::: SOURCE DATA :::

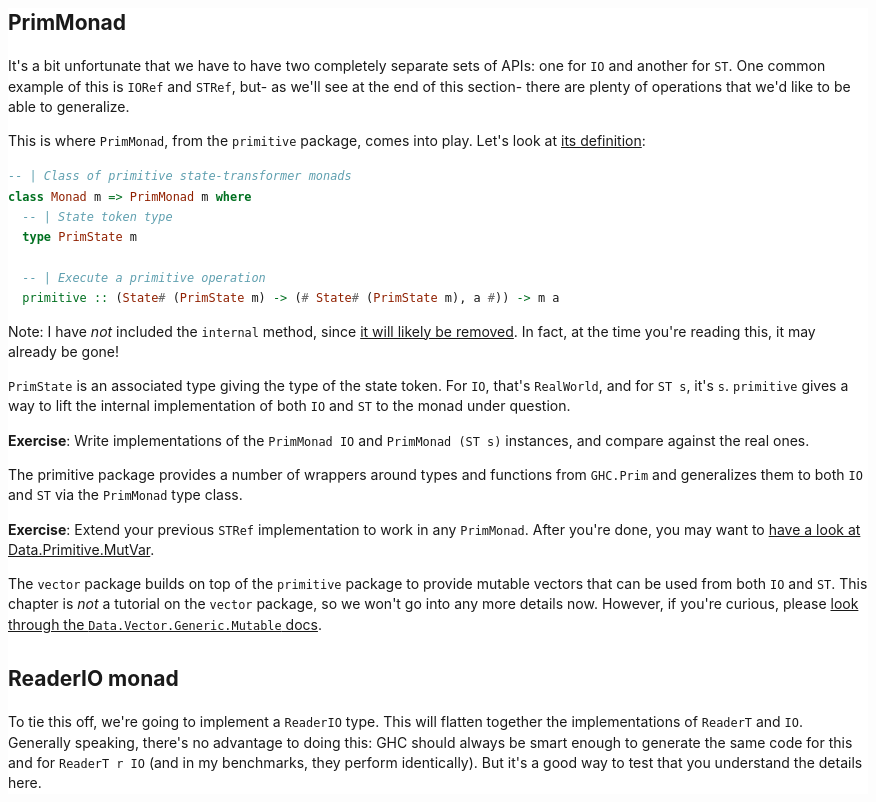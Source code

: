 ## PrimMonad

It's a bit unfortunate that we have to have two completely separate sets of
APIs: one for `IO` and another for `ST`. One common example of this is `IORef`
and `STRef`, but- as we'll see at the end of this section- there are plenty of
operations that we'd like to be able to generalize.

This is where `PrimMonad`, from the `primitive` package, comes into play. Let's
look at [its definition](http://www.stackage.org/haddock/lts-1.0/primitive-0.5.4.0/src/Control-Monad-Primitive.html#PrimMonad):

```haskell
-- | Class of primitive state-transformer monads
class Monad m => PrimMonad m where
  -- | State token type
  type PrimState m

  -- | Execute a primitive operation
  primitive :: (State# (PrimState m) -> (# State# (PrimState m), a #)) -> m a
```

Note: I have *not* included the `internal` method, since [it will likely be
removed](https://github.com/haskell/primitive/pull/19). In fact, at the time
you're reading this, it may already be gone!

`PrimState` is an associated type giving the type of the state token. For `IO`,
that's `RealWorld`, and for `ST s`, it's `s`. `primitive` gives a way to lift
the internal implementation of both `IO` and `ST` to the monad under question.

__Exercise__: Write implementations of the `PrimMonad IO` and `PrimMonad (ST s)` instances, and compare against the real ones.

The primitive package provides a number of wrappers around types and functions
from `GHC.Prim` and generalizes them to both `IO` and `ST` via the `PrimMonad`
type class.

__Exercise__: Extend your previous `STRef` implementation to work in any
`PrimMonad`. After you're done, you may want to [have a look at
Data.Primitive.MutVar](http://www.stackage.org/haddock/lts-1.0/primitive-0.5.4.0/Data-Primitive-MutVar.html).

The `vector` package builds on top of the `primitive` package to provide
mutable vectors that can be used from both `IO` and `ST`. This chapter is *not*
a tutorial on the `vector` package, so we won't go into any more details now.
However, if you're curious, please [look through the
`Data.Vector.Generic.Mutable`
docs](http://www.stackage.org/haddock/nightly-2015-01-08/vector-0.10.12.2/Data-Vector-Generic-Mutable.html).

## ReaderIO monad

To tie this off, we're going to implement a `ReaderIO` type. This will flatten
together the implementations of `ReaderT` and `IO`. Generally speaking, there's
no advantage to doing this: GHC should always be smart enough to generate the
same code for this and for `ReaderT r IO` (and in my benchmarks, they perform
identically). But it's a good way to test that you understand the details here.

:::

Exact repetition of all entries is required. The pictures should not appear.

## ANSWER TO THIS PROBLEM
Source code

: ## PrimMonad

It's a bit unfortunate that we have to have two completely separate sets of
APIs: one for `IO` and another for `ST`. One common example of this is `IORef`
and `STRef`, but- as we'll see at the end of this section- there are plenty of
operations that we'd like to be able to generalize.

This is where `PrimMonad`, from the `primitive` package, comes into play. Let's
look at [its definition](http://www.stackage.org/haddock/lts-1.0/primitive-0.5.4.0/src/Control-Monad-Primitive.html#PrimMonad):

```haskell
-- | Class of primitive state-transformer monads
class Monad m => PrimMonad m where
  -- | State token type
  type PrimState m

  -- | Execute a primitive operation
  primitive :: (State# (PrimState m) -> (# State# (PrimState m), a #)) -> m a
```

Note: I have *not* included the `internal` method, since [it will likely be
removed](https://github.com/haskell/primitive/pull/19). In fact, at the time
you're reading this, it may already be gone!

`PrimState` is an associated type giving the type of the state token. For `IO`,
that's `RealWorld`, and for `ST s`, it's `s`. `primitive` gives a way to lift
the internal implementation of both `IO` and `ST` to the monad under question.

__Exercise__: Write implementations of the `PrimMonad IO` and `PrimMonad (ST s)` instances, and compare against the real ones.

The primitive package provides a number of wrappers around types and functions
from `GHC.Prim` and generalizes them to both `IO` and `ST` via the `PrimMonad`
type class.

__Exercise__: Extend your previous `STRef` implementation to work in any
`PrimMonad`. After you're done, you may want to [have a look at
Data.Primitive.MutVar](http://www.stackage.org/haddock/lts-1.0/primitive-0.5.4.0/Data-Primitive-MutVar.html).

The `vector` package builds on top of the `primitive` package to provide
mutable vectors that can be used from both `IO` and `ST`. This chapter is *not*
a tutorial on the `vector` package, so we won't go into any more details now.
However, if you're curious, please [look through the
`Data.Vector.Generic.Mutable`
docs](http://www.stackage.org/haddock/nightly-2015-01-08/vector-0.10.12.2/Data-Vector-Generic-Mutable.html).

## ReaderIO monad

To tie this off, we're going to implement a `ReaderIO` type. This will flatten
together the implementations of `ReaderT` and `IO`. Generally speaking, there's
no advantage to doing this: GHC should always be smart enough to generate the
same code for this and for `ReaderT r IO` (and in my benchmarks, they perform
identically). But it's a good way to test that you understand the details here.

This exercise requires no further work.